=== Prompt ===
Count the lines below that contain the word "competing". Give only the number.

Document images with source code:
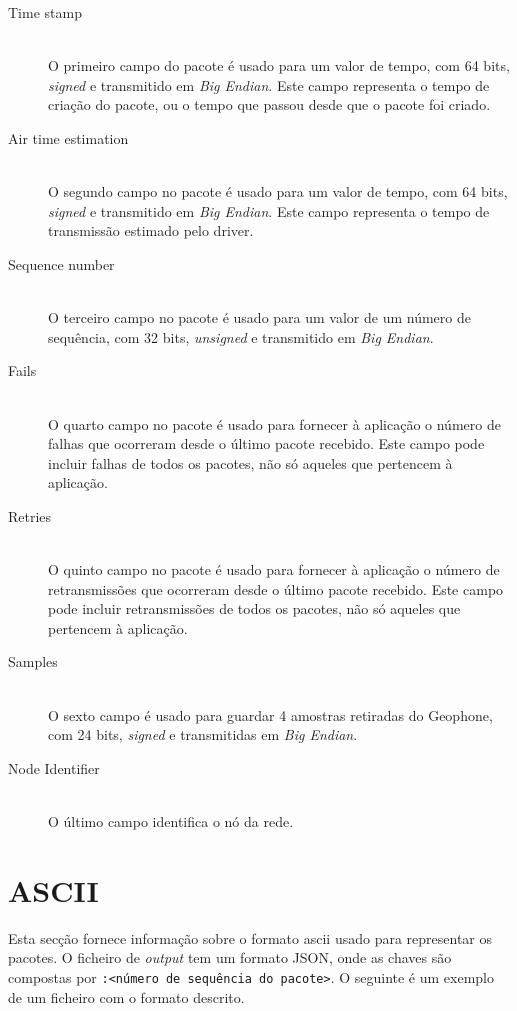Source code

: \documentclass[10pt,a4paper,oneside]{book}
\begin{document}
 \begin{description}
   \item[Time stamp]\hfill\\
   	O primeiro campo do pacote é usado para um valor de tempo, com 64 bits, \emph{signed} e transmitido em \emph{Big Endian}. Este campo representa o tempo de criação do pacote, ou o tempo que passou desde que o pacote foi criado.
   \item[Air time estimation]\hfill\\
   	O segundo campo no pacote é usado para um valor de tempo, com 64 bits, \emph{signed} e transmitido em \emph{Big Endian}. Este campo representa o tempo de transmissão estimado pelo driver.
   \item[Sequence number]\hfill\\
   	O terceiro campo no pacote é usado para um valor de um número de sequência, com 32 bits, \emph{unsigned} e transmitido em \emph{Big Endian}.
   \item[Fails]\hfill\\
         O quarto campo no pacote é usado para fornecer à aplicação o número de falhas que ocorreram desde o último pacote recebido. Este campo pode incluir falhas de todos os pacotes, não só aqueles que pertencem à aplicação.
   \item[Retries]\hfill\\
         O quinto campo no pacote é usado para fornecer à aplicação o número de retransmissões que ocorreram desde o último pacote recebido. Este campo pode incluir retransmissões de todos os pacotes, não só aqueles que pertencem à aplicação.
   \item[Samples]\hfill\\
     O sexto campo é usado para guardar 4 amostras retiradas do Geophone, com 24 bits, \emph{signed} e transmitidas em \emph{Big Endian}.
    \item[Node Identifier]\hfill\\
	O último campo identifica o nó da rede.
 \end{description}

  \section{ASCII}
  
  	Esta secção fornece informação sobre o formato ascii usado para representar os pacotes. O ficheiro de \emph{output} tem um formato JSON, onde as chaves são compostas por {\tt <identificador do nó>:<número de sequência do pacote>}. O seguinte é um exemplo de um ficheiro com o formato descrito.
\end{document}

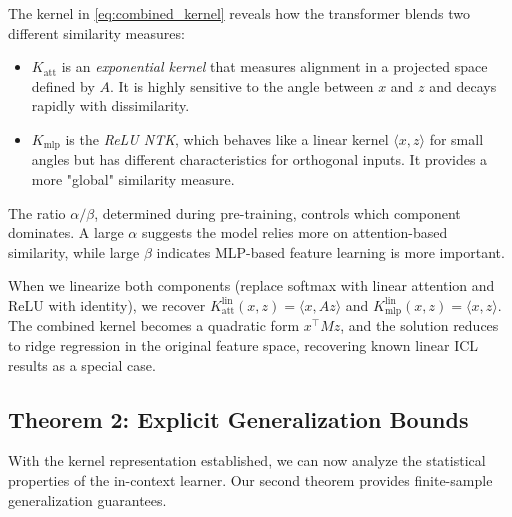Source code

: 	\begin{remark}
		The kernel in \eqref{eq:combined_kernel} reveals how the transformer blends two different similarity measures:
		\begin{itemize}
			\item \(K_{\text{att}}\) is an \textit{exponential kernel} that measures alignment in a projected space defined by \(A\). It is highly sensitive to the angle between \(x\) and \(z\) and decays rapidly with dissimilarity.
			\item \(K_{\text{mlp}}\) is the \textit{ReLU NTK}, which behaves like a linear kernel \(\langle x, z \rangle\) for small angles but has different characteristics for orthogonal inputs. It provides a more "global" similarity measure.
		\end{itemize}
		The ratio \(\alpha/\beta\), determined during pre-training, controls which component dominates. A large \(\alpha\) suggests the model relies more on attention-based similarity, while large \(\beta\) indicates MLP-based feature learning is more important.
	\end{remark}
	
	\begin{remark}
		When we linearize both components (replace softmax with linear attention and ReLU with identity), we recover \(K_{\text{att}}^{\text{lin}}(x, z) = \langle x, A z \rangle\) and \(K_{\text{mlp}}^{\text{lin}}(x, z) = \langle x, z \rangle\). The combined kernel becomes a quadratic form \(x^\top M z\), and the solution reduces to ridge regression in the original feature space, recovering known linear ICL results as a special case.
	\end{remark}
	
	\subsection{Theorem 2: Explicit Generalization Bounds}
	\label{subsec:thm2}
	
	With the kernel representation established, we can now analyze the statistical properties of the in-context learner. Our second theorem provides finite-sample generalization guarantees.
	
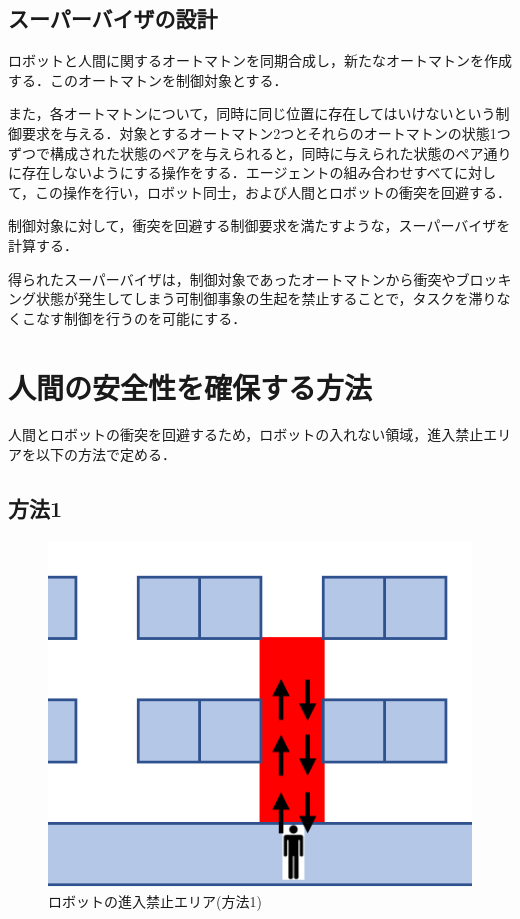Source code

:\subsection{スーパーバイザの設計}
ロボットと人間に関するオートマトンを同期合成し，新たなオートマトンを作成する．このオートマトンを制御対象とする．

また，各オートマトンについて，同時に同じ位置に存在してはいけないという制御要求を与える．対象とするオートマトン2つとそれらのオートマトンの状態1つずつで構成された状態のペアを与えられると，同時に与えられた状態のペア通りに存在しないようにする操作をする．エージェントの組み合わせすべてに対して，この操作を行い，ロボット同士，および人間とロボットの衝突を回避する．

制御対象に対して，衝突を回避する制御要求を満たすような，スーパーバイザを計算する．

得られたスーパーバイザは，制御対象であったオートマトンから衝突やブロッキング状態が発生してしまう可制御事象の生起を禁止することで，タスクを滞りなくこなす制御を行うのを可能にする．

\section{{人間の安全性を確保する方法}}
人間とロボットの衝突を回避するため，ロボットの入れない領域，進入禁止エリアを以下の方法で定める．

\subsection{方法1}

\begin{figure}
  \includegraphics[scale=0.3]{figures/Method1.pdf}
  \caption{ロボットの進入禁止エリア(方法1)}
  \label{fig:Method1}
\end{figure}

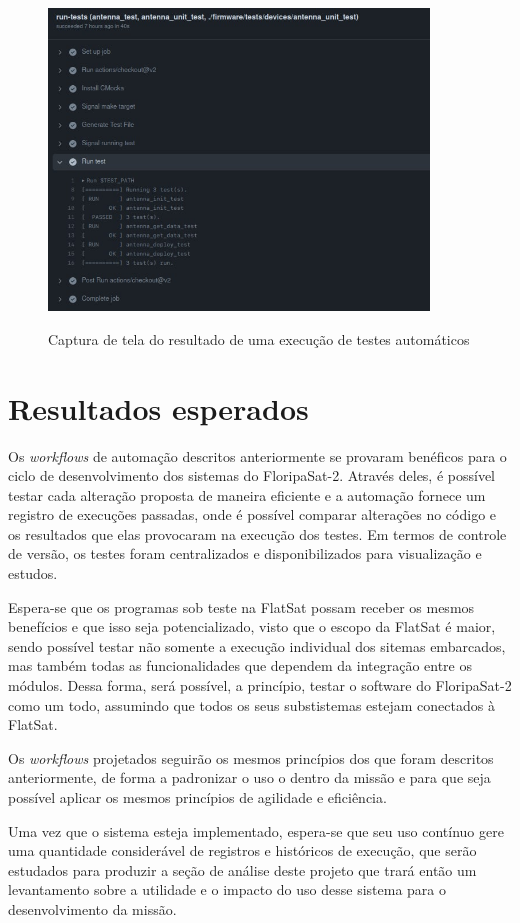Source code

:     \begin{figure}[h!]
        \centering
        \caption{Captura de tela do resultado de uma execução de testes automáticos}
        \includegraphics[width=0.9\textwidth]{images/workflow_log.jpg}
        \label{fig:workflow_log}
    \end{figure}

\section{Resultados esperados}
Os \textit{workflows} de automação descritos anteriormente se provaram benéficos para o ciclo de desenvolvimento dos sistemas do FloripaSat-2. Através deles, é possível testar cada alteração proposta de maneira eficiente e a automação fornece um registro de execuções passadas, onde é possível comparar alterações no código e os resultados que elas provocaram na execução dos testes. Em termos de controle de versão, os testes foram centralizados e disponibilizados para visualização e estudos.

Espera-se que os programas sob teste na FlatSat possam receber os mesmos benefícios e que isso seja potencializado, visto que o escopo da FlatSat é maior, sendo possível testar não somente a execução individual dos sitemas embarcados, mas também todas as funcionalidades que dependem da integração entre os módulos. Dessa forma, será possível, a princípio, testar o software do FloripaSat-2 como um todo, assumindo que todos os seus substistemas estejam conectados à FlatSat.

Os \textit{workflows} projetados seguirão os mesmos princípios dos que foram descritos anteriormente, de forma a padronizar o uso o dentro da missão e para que seja possível aplicar os mesmos princípios de agilidade e eficiência.

Uma vez que o sistema esteja implementado, espera-se que seu uso contínuo gere uma quantidade considerável de registros e históricos de execução, que serão estudados para produzir a seção de análise deste projeto que trará então um levantamento sobre a utilidade e o impacto do uso desse sistema para o desenvolvimento da missão.
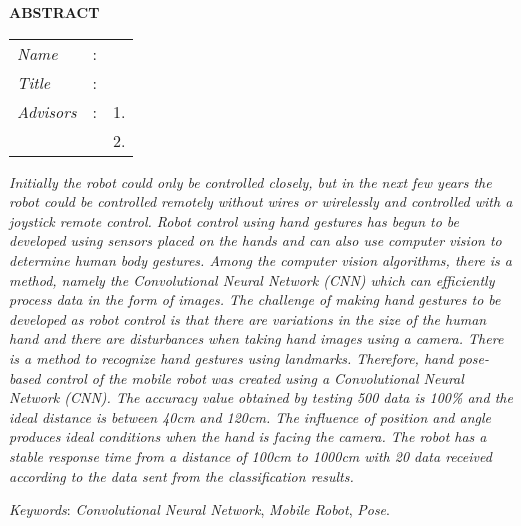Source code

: \begin{center}
  \large\textbf{ABSTRACT}
\end{center}


\vspace{2ex}

\begingroup
\setlength{\tabcolsep}{0pt}

\noindent
\begin{tabularx}{\textwidth}{l >{\centering}m{3em} X}
  \emph{Name}     & : & \name{}         \\

  \emph{Title}    & : & \engtatitle{}   \\

  \emph{Advisors} & : & 1. \advisor{}   \\
                  &   & 2. \coadvisor{} \\
\end{tabularx}
\endgroup

\emph{Initially the robot could only be controlled closely, but in the next few years the robot could be controlled remotely without wires or wirelessly and controlled with a joystick remote control. Robot control using hand gestures has begun to be developed using sensors placed on the hands and can also use computer vision to determine human body gestures. Among the computer vision algorithms, there is a method, namely the Convolutional Neural Network (CNN) which can efficiently process data in the form of images. The challenge of making hand gestures to be developed as robot control is that there are variations in the size of the human hand and there are disturbances when taking hand images using a camera. There is a method to recognize hand gestures using landmarks. Therefore, hand pose-based control of the mobile robot was created using a Convolutional Neural Network (CNN). The accuracy value obtained by testing 500 data is 100\% and the ideal distance is between 40cm and 120cm. The influence of position and angle produces ideal conditions when the hand is facing the camera. The robot has a stable response time from a distance of 100cm to 1000cm with 20 data received according to the data sent from the classification results.}

\vspace{2ex}
\noindent
\emph{Keywords}: \emph{Convolutional Neural Network}, \emph{Mobile Robot}, \emph{Pose}.
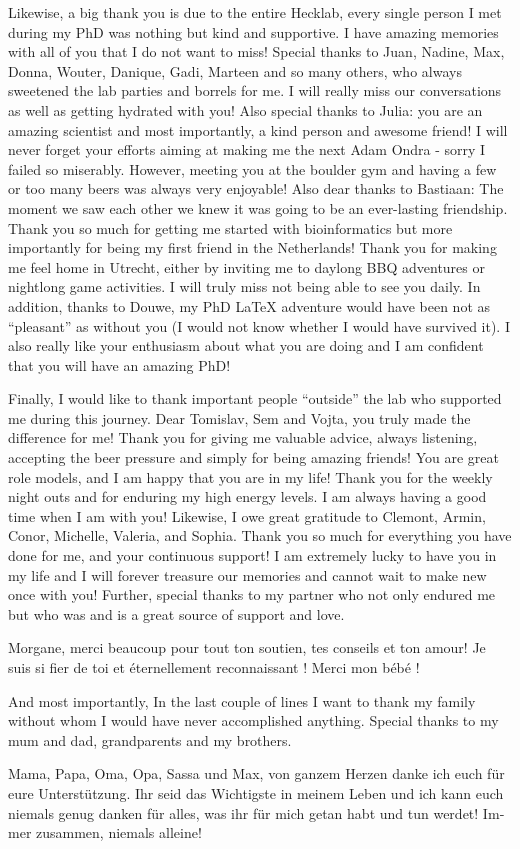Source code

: Likewise, a big thank you is due to the entire Hecklab, every single person I met during my PhD was nothing but kind and supportive. I have amazing memories with all of you that I do not want to miss! Special thanks to Juan, Nadine, Max, Donna, Wouter, Danique, Gadi, Marteen and so many others, who always sweetened the lab parties and borrels for me. I will really miss our conversations as well as getting hydrated with you! Also special thanks to Julia: you are an amazing scientist and most importantly, a kind person and awesome friend! I will never forget your efforts aiming at making me the next Adam Ondra - sorry I failed so miserably. However, meeting you at the boulder gym and having a few or too many beers was always very enjoyable! Also dear thanks to Bastiaan: The moment we saw each other we knew it was going to be an ever-lasting friendship. Thank you so much for getting me started with bioinformatics but more importantly for being my first friend in the Netherlands! Thank you for making me feel home in Utrecht, either by inviting me to daylong BBQ adventures or nightlong game activities. I will truly miss not being able to see you daily. In addition, thanks to Douwe, my PhD LaTeX adventure would have been not as “pleasant” as without you (I would not know whether I would have survived it). I also really like your enthusiasm about what you are doing and I am confident that you will have an amazing PhD!

Finally, I would like to thank important people “outside” the lab who supported me during this journey. Dear Tomislav, Sem and Vojta, you truly made the difference for me! Thank you for giving me valuable advice, always listening, accepting the beer pressure and simply for being amazing friends! You are great role models, and I am happy that you are in my life! Thank you for the weekly night outs and for enduring my high energy levels. I am always having a good time when I am with you! Likewise, I owe great gratitude to Clemont, Armin, Conor, Michelle, Valeria, and Sophia. Thank you so much for everything you have done for me, and your continuous support! I am extremely lucky to have you in my life and I will forever treasure our memories and cannot wait to make new once with you! Further, special thanks to my partner who not only endured me but who was and is a great source of support and love.
\begin{otherlanguage}{french}
    Morgane, merci beaucoup pour tout ton soutien, tes conseils et ton amour! Je suis si fier de toi et éternellement reconnaissant ! Merci mon bébé !
\end{otherlanguage}
And most importantly, In the last couple of lines I want to thank my family without whom I would have never accomplished anything. Special thanks to my mum and dad, grandparents and my brothers.
\begin{otherlanguage}{german}
    Mama, Papa, Oma, Opa, Sassa und Max, von ganzem Herzen danke ich euch für eure Unterstützung. Ihr seid das Wichtigste in meinem Leben und ich kann euch niemals genug danken für alles, was ihr für mich getan habt und tun werdet! Immer zusammen, niemals alleine!
\end{otherlanguage}
\stopthumb

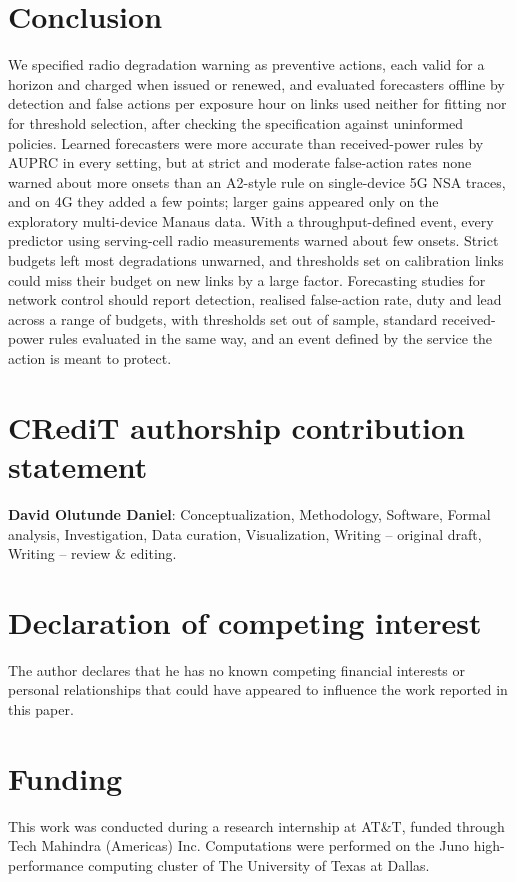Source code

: \documentclass[preprint,review,12pt]{elsarticle}
\begin{document}
\section{Conclusion}
\label{sec:conclusion}
We specified radio degradation warning as preventive actions, each valid for a horizon
and charged when issued or renewed, and evaluated forecasters offline by detection and
false actions per exposure hour on links used neither for fitting nor for threshold
selection, after checking the specification against uninformed policies. Learned
forecasters were more accurate than received-power rules by AUPRC in every setting, but
at strict and moderate false-action rates none warned about more onsets than an
A2-style rule on single-device 5G NSA traces, and on 4G they added a few points; larger
gains appeared only on the exploratory multi-device Manaus data. With a throughput-defined
event, every predictor using serving-cell radio measurements warned about few onsets. Strict budgets left most
degradations unwarned, and thresholds set on calibration links could miss their budget
on new links by a large factor. Forecasting studies for network control should report
detection, realised false-action rate, duty and lead across a range of budgets, with
thresholds set out of sample, standard received-power rules evaluated in the same way,
and an event defined by the service the action is meant to protect.

\section*{CRediT authorship contribution statement}
\textbf{David Olutunde Daniel}: Conceptualization, Methodology, Software, Formal
analysis, Investigation, Data curation, Visualization, Writing -- original draft,
Writing -- review \& editing.

\section*{Declaration of competing interest}
The author declares that he has no known competing financial interests or personal
relationships that could have appeared to influence the work reported in this paper.

\section*{Funding}
This work was conducted during a research internship at AT\&T, funded through Tech
Mahindra (Americas) Inc. Computations were performed on the Juno high-performance
computing cluster of The University of Texas at Dallas.
\end{document}
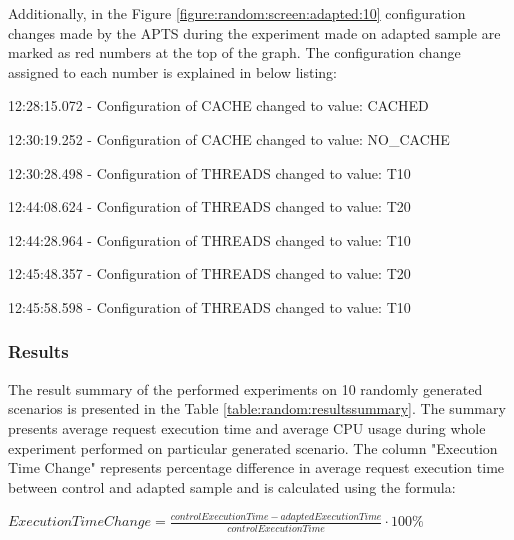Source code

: \documentclass[12pt,a4paper]{article}
\let\tmpone\enumerate
\let\tmptwo\endenumerate
\renewenvironment{enumerate}{\tmpone\addtolength{\itemsep}{-0.4\baselineskip}}{\tmptwo}
\begin{document}
Additionally, in the Figure \ref{figure:random:screen:adapted:10} configuration changes made by the APTS during the experiment made on adapted sample are marked as red numbers at the top of the graph. The configuration change assigned to each number is explained in below listing: 

\begin{enumerate}
\item 12:28:15.072 - Configuration of CACHE changed to value: CACHED
\item 12:30:19.252 - Configuration of CACHE changed to value: NO\_CACHE
\item 12:30:28.498 - Configuration of THREADS changed to value: T10
\item 12:44:08.624 - Configuration of THREADS changed to value: T20
\item 12:44:28.964 - Configuration of THREADS changed to value: T10
\item 12:45:48.357 - Configuration of THREADS changed to value: T20
\item 12:45:58.598 - Configuration of THREADS changed to value: T10
\end{enumerate}

\subsubsection{Results} 

The result summary of the performed experiments on 10 randomly generated scenarios is presented in the Table \ref{table:random:resultssummary}. The summary presents average request execution time and average CPU usage during whole experiment performed on particular generated scenario. The column "Execution Time Change" represents percentage difference in average request execution time between control and adapted sample and is calculated using the formula:

\begin{center}
$Execution Time Change=\frac{controlExecutionTime-adaptedExecutionTime}{controlExecutionTime} \cdot 100\%$
\end{center}
\end{document}
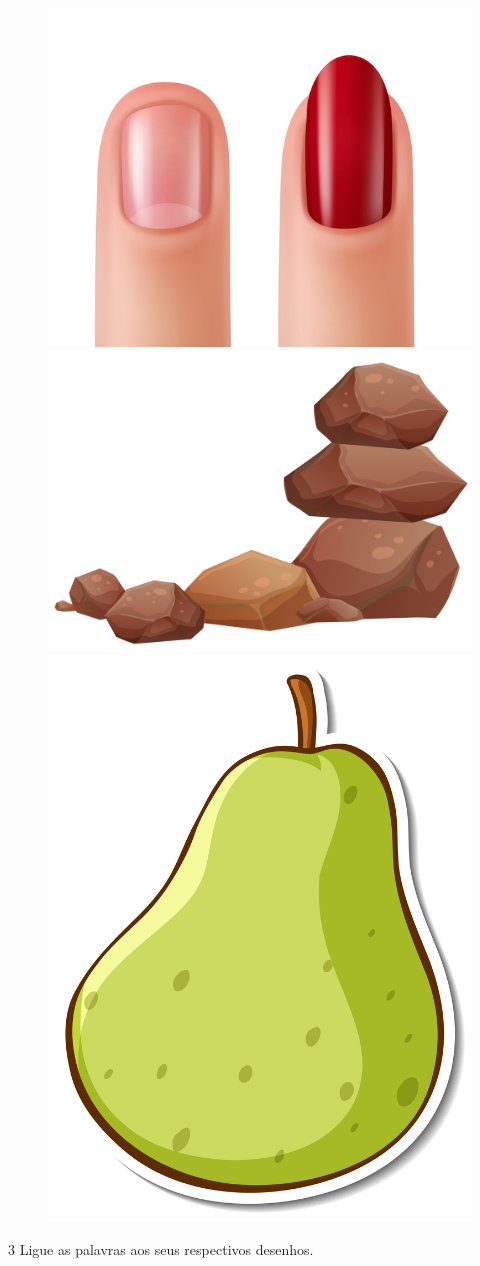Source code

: 
\vspace*{-1em}

\begin{figure}[H]
\centering
\includegraphics[width=.25\textwidth]{media/image55.jpeg}
\includegraphics[width=.25\textwidth]{media/image56.jpg}
\includegraphics[width=.15\textwidth]{media/image57.jpg}
\end{figure}
\enlargethispage{2\baselineskip}




\num{3} Ligue as palavras aos seus respectivos desenhos.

=== Answer for the task ===
2